The Darlean Tables Service provides a scalable solution for storing and querying structured data in a NoSQL-like manner. It is the Darlean equivalent to table services like AWS DynamoDB and Azure Tables.
Introduction
Even though Darlean is an actor-oriented framework, and actors can store their state via persistence, just using plain actors with standard persistence sometimes is just not enough to organize and query your data.
Example situation
Let’s consider a forum application that may store a huge amount of forum posts (possibly organized in threads). These posts are typically modeled as actors that persist their data via standard persistence. But users of the forum application also want to see a list of all available posts (or threads). And they also want to search in the data for a specific post. Those operations are difficult to implement in a scalable and performing way by using just actors and standard persistence.
One way of solving the issue using actors and standard persistence is by making one “posts-actor” that has the list of all available posts/threads (and key attributes like the id and title) as its state. This is shown in the left part of the below figure. A search can then be simply and very efficiently implemented by iterating over these items in memory.
The downside: the lack of sclability because of the limits on the maximum size of blobs that can be persisted and the amount of memory you want to use for your posts-actor.
Another way of solving the issue is shown in the right part of the above figure. It could be possible to store the state for all post actors in the same partition (by supplying them all with the same partition key, but with a different unique sort key). That gives a PostSearchActor the ability to collect a list of all the unique PostActor id’s, and it can then invoke the Filter action method on each of those actors that returns whether the actor matches with the search criteria or not.

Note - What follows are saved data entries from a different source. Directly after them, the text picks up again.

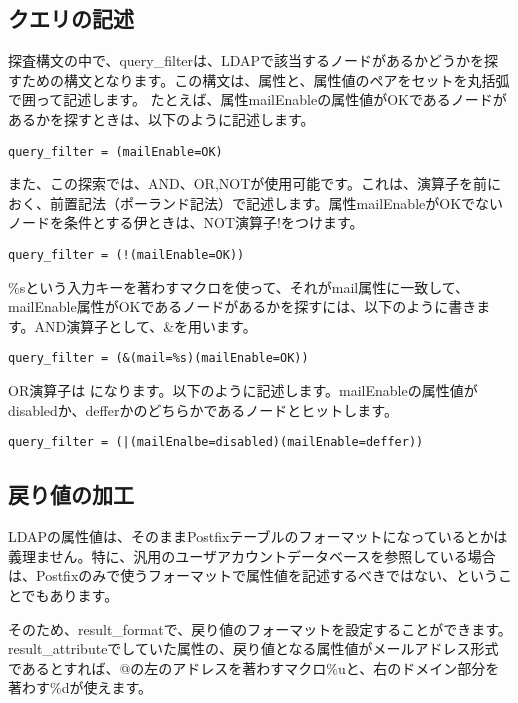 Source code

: \subsection{クエリの記述}

探査構文の中で、query\_filterは、LDAPで該当するノードがあるかどうかを探すための構文となります。この構文は、属性と、属性値のペアをセットを丸括弧で囲って記述します。
たとえば、属性mailEnableの属性値がOKであるノードがあるかを探すときは、以下のように記述します。

\begin{verbatim}
query_filter = (mailEnable=OK)
\end{verbatim}

また、この探索では、AND、OR,NOTが使用可能です。これは、演算子を前におく、前置記法（ポーランド記法）で記述します。属性mailEnableがOKでないノードを条件とする伊ときは、NOT演算子!をつけます。

\begin{verbatim}
query_filter = (!(mailEnable=OK))
\end{verbatim}

\%sという入力キーを著わすマクロを使って、それがmail属性に一致して、mailEnable属性がOKであるノードがあるかを探すには、以下のように書きます。AND演算子として、\&を用います。

\begin{verbatim}
query_filter = (&(mail=%s)(mailEnable=OK))
\end{verbatim}

OR演算子は
\textbar
になります。以下のように記述します。mailEnableの属性値がdisabledか、defferかのどちらかであるノードとヒットします。

\begin{verbatim}
query_filter = (|(mailEnalbe=disabled)(mailEnable=deffer))
\end{verbatim}



\subsection{戻り値の加工}

LDAPの属性値は、そのままPostfixテーブルのフォーマットになっているとかは義理ません。特に、汎用のユーザアカウントデータベースを参照している場合は、Postfixのみで使うフォーマットで属性値を記述するべきではない、ということでもあります。

そのため、result\_formatで、戻り値のフォーマットを設定することができます。result\_attributeでしていた属性の、戻り値となる属性値がメールアドレス形式であるとすれば、@の左のアドレスを著わすマクロ\%uと、右のドメイン部分を著わす\%dが使えます。

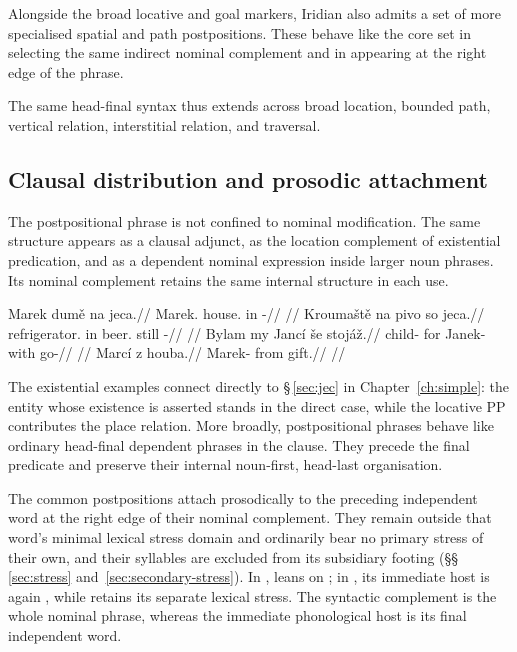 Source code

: Alongside the broad locative and goal markers, Iridian also admits a set of more
specialised spatial and path postpositions. These behave like the core set in
selecting the same indirect nominal complement and in appearing at the right
edge of the phrase.

\pex
\a {} 
\a {} 
\a {} 
\a {} 
\a {} 
\xe

The same head-final syntax thus extends across broad location, bounded path,
vertical relation, interstitial relation, and traversal.

\subsection{Clausal distribution and prosodic attachment}
\label{sec:nm-postp-clausal}
\label{sec:nm-postp-status}

The postpositional phrase is not confined to nominal modification. The same
structure appears as a clausal adjunct, as the location complement of
existential predication, and as a dependent nominal expression inside larger
noun phrases. Its nominal complement retains the same internal structure in each use.

\pex
\a
\begingl
\gla Marek dumě na jeca.//
\glb Marek.\Dir{} house.\Ind{} in \Exst{}-\Cont{}//
\glft {}//
\endgl
\a
\begingl
\gla Kroumaště na pivo so jeca.//
\glb refrigerator.\Ind{} in beer.\Dir{} still \Exst{}-\Cont{}//
\glft {}//
\endgl
\a
\begingl
\gla Bylam my Jancí še stojáž.//
\glb child-\Ind{} for Janek-\Ind{} with go-\Ctpl{}//
\glft {}//
\endgl
\a
\begingl
\gla Marcí z houba.//
\glb Marek-\Ind{} from gift.\Dir{}//
\glft {}//
\endgl
\xe

\noindent The existential examples connect directly to §\,\ref{sec:jec} in
Chapter~\ref{ch:simple}: the entity whose existence is asserted stands in the
direct case, while the locative PP contributes the place relation. More broadly,
postpositional phrases behave like ordinary head-final dependent phrases in the
clause. They precede the final predicate and preserve their internal noun-first,
head-last organisation.

The common postpositions attach prosodically to the preceding independent word
at the right edge of their nominal complement. They remain outside that word's
minimal lexical stress domain and ordinarily bear no primary stress of their
own, and their syllables are excluded from its subsidiary footing
(§§\,\ref{sec:stress} and~\ref{sec:secondary-stress}). In ,
 leans on ; in , its immediate host is again
, while  retains its separate lexical stress. The
syntactic complement is the whole nominal phrase, whereas the immediate
phonological host is its final independent word.

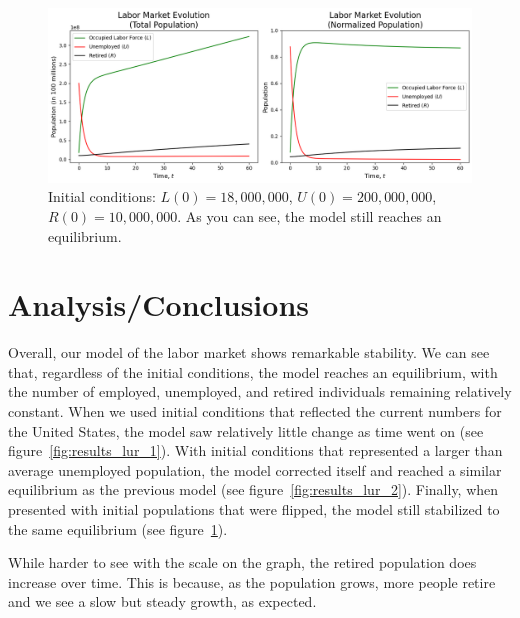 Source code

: \documentclass[11pt]{amsart}
\begin{document}
\begin{figure}[h]
    \centering
    \includegraphics[width=\textwidth]{figures/results_lur_3.png}
    \caption{Initial conditions: $L(0) = 18,000,000$, $U(0) = 200,000,000$, $R(0) = 10,000,000$. As you can see, the model still reaches an equilibrium.}
    \label{fig:results_lur_3}
\end{figure}



\section{Analysis/Conclusions}

Overall, our model of the labor market shows remarkable stability. 
We can see that, regardless of the initial conditions, the model reaches an equilibrium, 
with the number of employed, unemployed, and retired individuals remaining relatively constant.
When we used initial conditions that reflected the current numbers for the United States,
the model saw relatively little change as time went on (see figure~\ref{fig:results_lur_1}).
With initial conditions that represented a larger than average unemployed population, the model corrected itself and reached a
similar equilibrium as the previous model (see figure~\ref{fig:results_lur_2}).
Finally, when presented with initial populations that were flipped, the model still stabilized to the same equilibrium
(see figure~\ref{fig:results_lur_3}).

While harder to see with the scale on the graph, the retired population does increase over time. 
This is because, as the population grows, more people retire and we see a slow but steady growth, as expected.



\newpage 


\end{document}
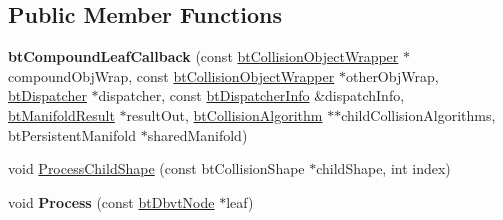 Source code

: \subsection*{Public Member Functions}
\begin{DoxyCompactItemize}
\item 
\mbox{\label{structbtCompoundLeafCallback_aa12b6d730ae8eb238fb42696c542e891}} 
{\bfseries bt\+Compound\+Leaf\+Callback} (const \hyperlink{structbtCollisionObjectWrapper}{bt\+Collision\+Object\+Wrapper} $\ast$compound\+Obj\+Wrap, const \hyperlink{structbtCollisionObjectWrapper}{bt\+Collision\+Object\+Wrapper} $\ast$other\+Obj\+Wrap, \hyperlink{classbtDispatcher}{bt\+Dispatcher} $\ast$dispatcher, const \hyperlink{structbtDispatcherInfo}{bt\+Dispatcher\+Info} \&dispatch\+Info, \hyperlink{classbtManifoldResult}{bt\+Manifold\+Result} $\ast$result\+Out, \hyperlink{classbtCollisionAlgorithm}{bt\+Collision\+Algorithm} $\ast$$\ast$child\+Collision\+Algorithms, bt\+Persistent\+Manifold $\ast$shared\+Manifold)
\item 
void \hyperlink{structbtCompoundLeafCallback_a447295638bb470ddfbcdd314eb14b6ad}{Process\+Child\+Shape} (const bt\+Collision\+Shape $\ast$child\+Shape, int index)
\item 
\mbox{\label{structbtCompoundLeafCallback_aec8c0611c31835fac977d230701a71d5}} 
void {\bfseries Process} (const \hyperlink{structbtDbvtNode}{bt\+Dbvt\+Node} $\ast$leaf)
\end{DoxyCompactItemize}
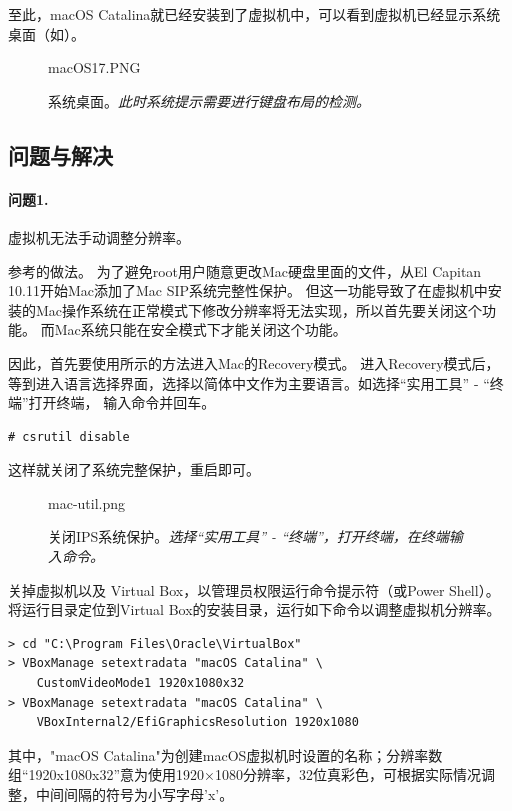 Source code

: \documentclass[final]{cvpr}
\newcommand{\mypara}[1]{\paragraph{#1.}}
\begin{document}
至此，macOS Catalina就已经安装到了虚拟机中，可以看到虚拟机已经显示系统桌面（如）。

\begin{figure}
  	\begin{overpic}[width=\columnwidth]{macOS17.PNG}\end{overpic}
    \caption{系统桌面。\textit{此时系统提示需要进行键盘布局的检测。}}\label{fig:macOS17}
\end{figure}


\subsection{\textbf{问题与解决}}
\mypara{问题1}  虚拟机无法手动调整分辨率。

参考\cite{Web/CatalinaRecovery}的做法。
为了避免root用户随意更改Mac硬盘里面的文件，从El Capitan 10.11开始Mac添加了Mac SIP系统完整性保护。
但这一功能导致了在虚拟机中安装的Mac操作系统在正常模式下修改分辨率将无法实现，所以首先要关闭这个功能。
而Mac系统只能在安全模式下才能关闭这个功能。

因此，首先要使用所示的方法进入Mac的Recovery模式。
进入Recovery模式后，等到进入语言选择界面，选择以简体中文作为主要语言。如选择“实用工具” - “终端”打开终端，
输入命令并回车。
\begin{lstlisting}
# csrutil disable
\end{lstlisting}
这样就关闭了系统完整保护，重启即可。
\begin{figure}
  	\begin{overpic}[width=\columnwidth]{mac-util.png}\end{overpic}
    \caption{关闭IPS系统保护。\textit{选择“实用工具” - “终端”，打开终端，在终端输入命令。}}\label{fig:mac-q1}
\end{figure}

关掉虚拟机以及 Virtual Box，以管理员权限运行命令提示符（或Power Shell）。将运行目录定位到Virtual Box的安装目录，运行如下命令以调整虚拟机分辨率。
\begin{lstlisting}
> cd "C:\Program Files\Oracle\VirtualBox"
> VBoxManage setextradata "macOS Catalina" \
    CustomVideoMode1 1920x1080x32
> VBoxManage setextradata "macOS Catalina" \
    VBoxInternal2/EfiGraphicsResolution 1920x1080
\end{lstlisting}
其中，"macOS Catalina"为创建macOS虚拟机时设置的名称；分辨率数组“1920x1080x32”意为使用1920×1080分辨率，32位真彩色，可根据实际情况调整，中间间隔的符号为小写字母'x'。
\end{document}
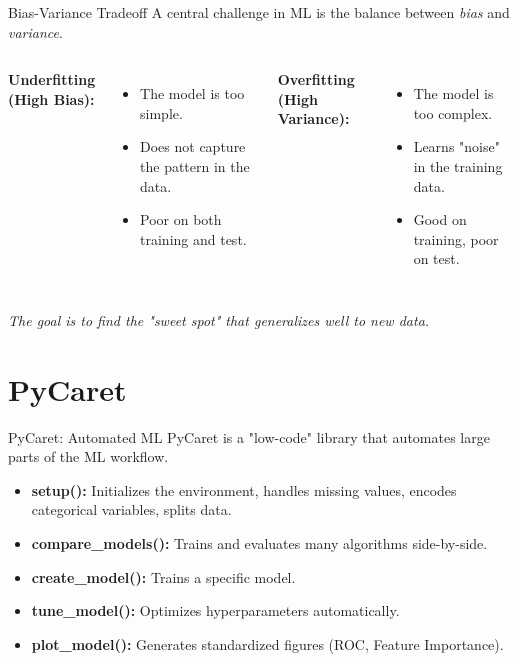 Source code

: \documentclass[aspectratio=169]{beamer}
\begin{document}
\begin{frame}{Bias-Variance Tradeoff}
    A central challenge in ML is the balance between \textit{bias} and \textit{variance}.
    
    \begin{columns}
        \textbf{Underfitting (High Bias):}
        \begin{itemize}
            \item The model is too simple.
            \item Does not capture the pattern in the data.
            \item Poor on both training and test.
        \end{itemize}
        
        \textbf{Overfitting (High Variance):}
        \begin{itemize}
            \item The model is too complex.
            \item Learns "noise" in the training data.
            \item Good on training, poor on test.
        \end{itemize}
    \end{columns}
    \vspace{0.5cm}
    \textit{The goal is to find the "sweet spot" that generalizes well to new data.}
\end{frame}

\section{PyCaret}
\begin{frame}{PyCaret: Automated ML}
    PyCaret is a "low-code" library that automates large parts of the ML workflow.
    
    \begin{itemize}
        \item \textbf{setup():} Initializes the environment, handles missing values, encodes categorical variables, splits data.
        \item \textbf{compare\_models():} Trains and evaluates many algorithms side-by-side.
        \item \textbf{create\_model():} Trains a specific model.
        \item \textbf{tune\_model():} Optimizes hyperparameters automatically.
        \item \textbf{plot\_model():} Generates standardized figures (ROC, Feature Importance).
    \end{itemize}
\end{frame}
\end{document}
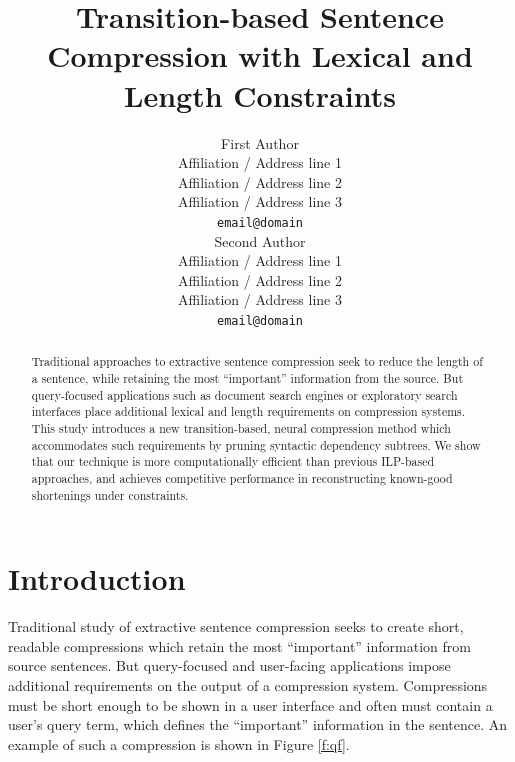 \documentclass[11pt,a4paper]{article}
\title{Transition-based Sentence Compression with Lexical and Length Constraints}
\author{First Author \\
  Affiliation / Address line 1 \\
  Affiliation / Address line 2 \\
  Affiliation / Address line 3 \\
  {\tt email@domain} \\\And
  Second Author \\
  Affiliation / Address line 1 \\
  Affiliation / Address line 2 \\
  Affiliation / Address line 3 \\
  {\tt email@domain} \\}
\date{}
\newcommand{\ahcomment}[1]{\textcolor{blue}{[#1 -AH]}}
\begin{document}
\maketitle




\begin{abstract}
Traditional approaches to extractive sentence compression seek to reduce the length of a sentence, while retaining the most ``important'' information from the source. But query-focused applications such as document search engines or exploratory search interfaces place additional lexical and length requirements on compression systems. This study introduces a new transition-based, neural compression method which accommodates such requirements by pruning syntactic dependency subtrees.  We show that our technique is more computationally efficient than previous ILP-based approaches, and achieves competitive performance in reconstructing known-good shortenings under constraints.
\end{abstract}

\section{Introduction}

Traditional study of extractive sentence compression seeks to create short, readable compressions which retain the most ``important'' information from source sentences. But query-focused and user-facing applications impose additional requirements on the output of a compression system. Compressions must be short enough to be shown in a user interface and often must contain a user's query term, which defines the ``important'' information in the sentence. An example of such a compression is shown in Figure \ref{f:qf}.
\end{document}
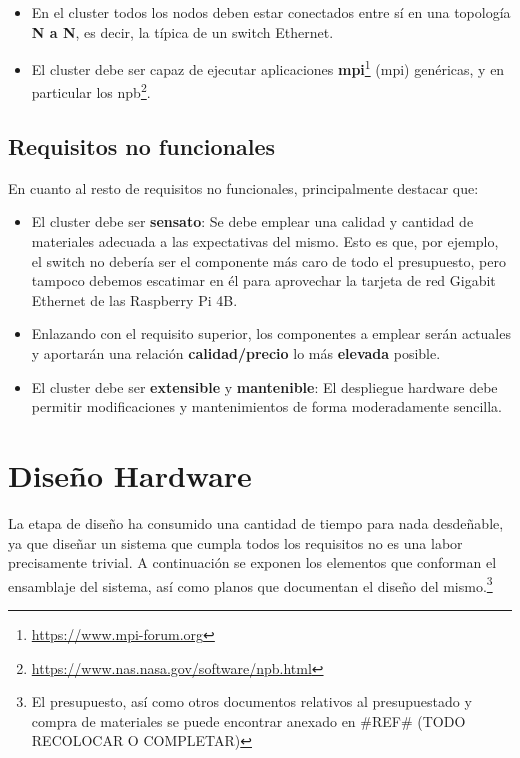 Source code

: \begin{itemize}
    \item En el cluster todos los nodos deben estar conectados entre sí en una topología \textbf{N a N}, es decir, la típica de un switch Ethernet.
    \item El cluster debe ser capaz de ejecutar aplicaciones \textbf{\acrshort{mpi}}\footnote{\url{https://www.mpi-forum.org}} (\acrlong{mpi}) genéricas, y en particular los \acrlong{npb}\footnote{\url{https://www.nas.nasa.gov/software/npb.html}}.
\end{itemize}

\subsection{Requisitos no funcionales}
En cuanto al resto de requisitos no funcionales, principalmente destacar que:
\begin{itemize}
    \item El cluster debe ser \textbf{sensato}: Se debe emplear una calidad y cantidad de materiales adecuada a las expectativas del mismo. Esto es que, por ejemplo, el switch no debería ser el componente más caro de todo el presupuesto, pero tampoco debemos escatimar en él para aprovechar la tarjeta de red Gigabit Ethernet de las Raspberry Pi 4B.
    \item Enlazando con el requisito superior, los componentes a emplear serán actuales y aportarán una relación \textbf{calidad/precio} lo más \textbf{elevada} posible.
    \item El cluster debe ser \textbf{extensible} y \textbf{mantenible}: El despliegue hardware debe permitir modificaciones y mantenimientos de forma moderadamente sencilla.
\end{itemize}

\section{Diseño Hardware}
\label{sec:diseño_hardware}
La etapa de diseño ha consumido una cantidad de tiempo para nada desdeñable, ya que diseñar un sistema que cumpla todos los requisitos no es una labor precisamente trivial. A continuación se exponen los elementos que conforman el ensamblaje del sistema, así como planos que documentan el diseño del mismo.\footnote{El presupuesto, así como otros documentos relativos al presupuestado y compra de materiales se puede encontrar anexado en \#REF\# (TODO RECOLOCAR O COMPLETAR)}

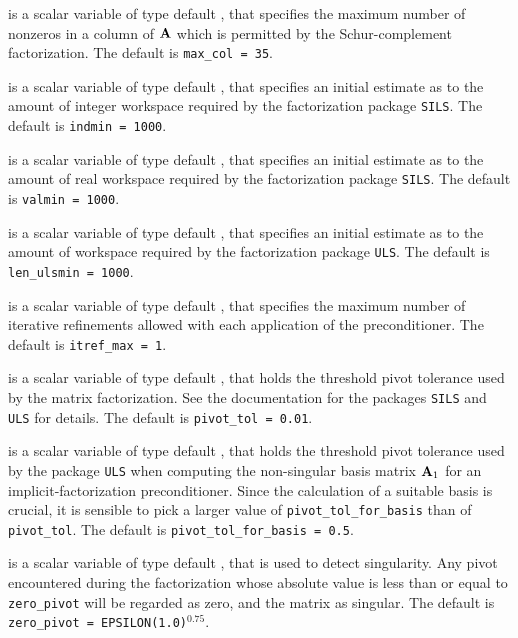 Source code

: \documentclass{galahad}
\begin{document}
\begin{description}
 is a scalar variable of type default \integer, that specifies
the maximum number of nonzeros in a column of ${\mathbf{A}}$ which is permitted
by the Schur-complement factorization.
The default is {\tt max\_col = 35}.

 is a scalar variable of type default \integer, that specifies
an initial estimate as to the amount of integer workspace required by
the factorization package {\tt SILS}.
The default is {\tt indmin = 1000}.

 is a scalar variable of type default \integer, that specifies
an initial estimate as to the amount of real workspace required by
the factorization package {\tt SILS}.
The default is {\tt valmin = 1000}.

 is a scalar variable of type default \integer, that specifies
an initial estimate as to the amount of workspace required by
the factorization package {\tt ULS}.
The default is {\tt len\_ulsmin = 1000}.

 is a scalar variable of type default \integer, that specifies
the maximum number of iterative refinements allowed with each application
of the preconditioner.
The default is {\tt itref\_max = 1}.



  is a scalar variable of type default
\realdp, that holds the
threshold pivot tolerance used by the matrix factorization.  See
the documentation for the packages {\tt SILS} and {\tt ULS} for details.
The default is {\tt pivot\_tol = 0.01}.

 is a scalar variable of type default
\realdp, that holds the
threshold pivot  tolerance used by the package {\tt ULS}
when computing the non-singular basis matrix ${\mathbf{A}}_1$ for
an implicit-factorization preconditioner. Since the calculation of a
suitable basis is crucial, it is sensible to pick a larger
value of {\tt pivot\_tol\_for\_basis} than of {\tt pivot\_tol}.
The default is {\tt pivot\_tol\_for\_basis = 0.5}.

 is a scalar variable of type default \realdp,
that is used to detect singularity. Any pivot encountered during the
factorization whose absolute value is less than or equal to  {\tt zero\_pivot}
will be regarded as zero, and the matrix as singular.
The default is {\tt zero\_pivot = EPSILON(1.0)}$^{0.75}$.


\end{description}
\end{document}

The downside: it is quite a lot of implementation work, and performance-wise it is expensive having to load each of those actors and to invoke an action method on them. Even when we do this in parallel, it is an overly expensive operation of having to activate and invoke all actors when we are only interested in the small fraction of them that match with our search criteria.
Using tables
A much simpler, scalable approach is by using tables. Darlean provides a special type of persistence, ITablePersistence, that can be used instead of the IPersistence that is normally used for persistence of actor state. ITablePersistence can be used as a drop-in replacement for the normal IPersistence, provided that the actor state already is a dictionary (map) of keys and values (which typically is the case when using objects/interfaces to contain actor state).
The underlying Tables service (which is used by the ITablePersistence) provides out-of-the-box functionality:
- To automatically generate one or more indexes on specific key fields of the actor state. This facilitates a very efficient search, provided that the search can be done on exact key values, on key field value prefix, or based on comparison of key field values (≤, ≥).
- To perform efficient table scans when an index can not be used, for example for a fuzzy search. During a table scan, powerful filtering like substring matching can be performed on the fields of the actor state.
When the table persistence is used for the post actors, and proper indexing is configured, it becomes trivial to select those posts that:
- Belong to a certain parent post
- Have no parent post (that is, they are a ‘root post’ or thread)
- Contain a certain word or combination of words in their title or contents
- Are posted before or after a certain data
- Et cetera.
Persistence
Tables are implemented on top of persistence. So, tables do not store their data themselves, but they use the persistence service to store the data and to perform the underlying queries. That means that tables behave the same on different platforms and regardless of the type of underlying storage.
A Table must have a unique name. All data for a single table is stored in one persistence partition. The table name determines in which partition this is. Because all data for a table is stored in one partition, tables provide atomic commit operations: the update of an entity and the additional work of keeping the indexes up to date is either performed entirely, or not at all.
When more throughput is required than can be provided by a single Table, it is possible to use multiple tables (with different id’s, like
my-table-01
,my-table-02
andmy-table-03
). Each entity is stored in exactly one of those tables, for example by deriving the sub-table-name from a hash of entity id’s. This mechanism provides increased throughput, at the price of having to query all tables (sequentially or in parallel, depending on requirements on latency vs amount of processing / data transfer) to get all results.
Entities
Tables store entities. An entity consists of an id and data. The id is an array of strings (string[]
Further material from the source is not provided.